━━━━━ Data for review
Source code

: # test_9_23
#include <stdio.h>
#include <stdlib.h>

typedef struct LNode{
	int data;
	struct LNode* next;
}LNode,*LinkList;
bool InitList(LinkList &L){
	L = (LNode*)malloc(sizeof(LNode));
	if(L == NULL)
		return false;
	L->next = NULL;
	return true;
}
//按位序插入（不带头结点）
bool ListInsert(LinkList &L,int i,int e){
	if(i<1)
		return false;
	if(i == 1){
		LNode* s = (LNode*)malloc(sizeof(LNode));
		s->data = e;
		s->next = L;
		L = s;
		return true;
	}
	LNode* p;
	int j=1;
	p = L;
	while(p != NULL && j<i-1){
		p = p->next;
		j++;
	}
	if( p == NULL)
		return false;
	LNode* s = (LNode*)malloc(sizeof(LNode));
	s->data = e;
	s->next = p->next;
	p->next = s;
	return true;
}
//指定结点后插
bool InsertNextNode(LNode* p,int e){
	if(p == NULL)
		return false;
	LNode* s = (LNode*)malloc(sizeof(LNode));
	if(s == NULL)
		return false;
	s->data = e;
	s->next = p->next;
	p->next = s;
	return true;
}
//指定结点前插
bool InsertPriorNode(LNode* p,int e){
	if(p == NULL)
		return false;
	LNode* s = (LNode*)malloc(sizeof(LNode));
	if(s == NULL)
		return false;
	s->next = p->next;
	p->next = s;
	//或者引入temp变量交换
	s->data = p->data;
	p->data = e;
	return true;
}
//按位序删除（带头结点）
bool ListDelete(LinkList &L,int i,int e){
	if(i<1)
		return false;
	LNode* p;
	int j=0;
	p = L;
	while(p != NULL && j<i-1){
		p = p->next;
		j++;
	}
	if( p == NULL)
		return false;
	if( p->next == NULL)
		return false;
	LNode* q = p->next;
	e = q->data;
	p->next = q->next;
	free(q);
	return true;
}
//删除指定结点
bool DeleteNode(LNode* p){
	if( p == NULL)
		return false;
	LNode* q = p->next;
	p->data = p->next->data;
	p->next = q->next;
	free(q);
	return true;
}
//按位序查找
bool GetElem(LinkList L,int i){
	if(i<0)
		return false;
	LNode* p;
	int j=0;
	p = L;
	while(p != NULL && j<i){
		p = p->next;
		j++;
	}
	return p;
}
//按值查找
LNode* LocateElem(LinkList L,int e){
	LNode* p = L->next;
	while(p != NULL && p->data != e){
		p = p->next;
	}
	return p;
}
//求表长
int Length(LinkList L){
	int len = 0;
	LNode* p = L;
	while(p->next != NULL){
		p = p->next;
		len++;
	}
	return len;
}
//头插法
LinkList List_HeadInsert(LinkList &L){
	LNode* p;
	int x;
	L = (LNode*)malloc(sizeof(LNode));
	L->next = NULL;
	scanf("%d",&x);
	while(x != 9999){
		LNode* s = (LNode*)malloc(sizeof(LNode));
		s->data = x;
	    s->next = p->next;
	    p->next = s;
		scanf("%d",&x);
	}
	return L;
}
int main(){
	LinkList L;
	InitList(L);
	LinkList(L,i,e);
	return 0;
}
━━━━━━━━━━
## Your instructions
Say how many lines in the records above hold "bool", and give no other text.

## Written answer
7